---- MATERIAL SUPPLIED

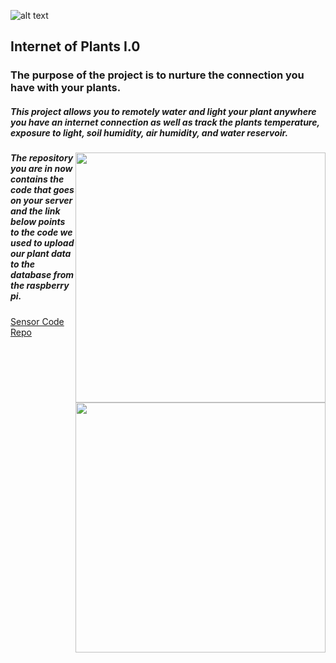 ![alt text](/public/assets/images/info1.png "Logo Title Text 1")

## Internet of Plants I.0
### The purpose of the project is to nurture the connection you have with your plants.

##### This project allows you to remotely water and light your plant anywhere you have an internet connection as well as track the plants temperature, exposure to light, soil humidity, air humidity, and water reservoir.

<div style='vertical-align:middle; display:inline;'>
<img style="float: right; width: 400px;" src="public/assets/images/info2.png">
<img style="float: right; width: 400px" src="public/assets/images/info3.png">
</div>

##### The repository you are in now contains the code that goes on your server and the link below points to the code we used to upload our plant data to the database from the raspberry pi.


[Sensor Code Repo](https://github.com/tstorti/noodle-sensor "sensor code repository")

--------
---- MATERIAL SUPPLIED

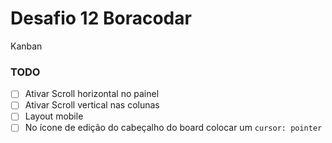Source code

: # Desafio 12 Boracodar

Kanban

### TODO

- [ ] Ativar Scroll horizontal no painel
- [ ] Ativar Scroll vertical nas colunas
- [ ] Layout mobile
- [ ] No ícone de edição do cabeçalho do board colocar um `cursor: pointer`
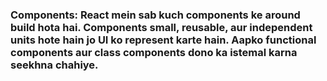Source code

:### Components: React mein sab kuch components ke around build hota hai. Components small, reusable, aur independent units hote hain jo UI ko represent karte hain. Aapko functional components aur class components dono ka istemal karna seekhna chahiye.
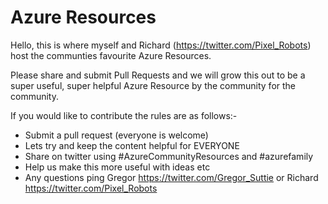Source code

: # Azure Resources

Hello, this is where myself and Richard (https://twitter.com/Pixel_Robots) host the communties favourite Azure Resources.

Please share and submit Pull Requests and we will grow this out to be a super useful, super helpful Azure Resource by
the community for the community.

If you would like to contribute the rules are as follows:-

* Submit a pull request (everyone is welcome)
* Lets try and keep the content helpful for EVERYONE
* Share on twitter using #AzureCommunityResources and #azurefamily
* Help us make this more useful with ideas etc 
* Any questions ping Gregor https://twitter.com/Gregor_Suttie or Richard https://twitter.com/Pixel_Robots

--------

→ **DIRECTIONS FOR THIS TASK**:
Select every line of the material above holding the word "width" and copy it.

→ **ANSWER SECTION**:
<img style="float: right; width: 400px;" src="public/assets/images/info2.png">
<img style="float: right; width: 400px" src="public/assets/images/info3.png">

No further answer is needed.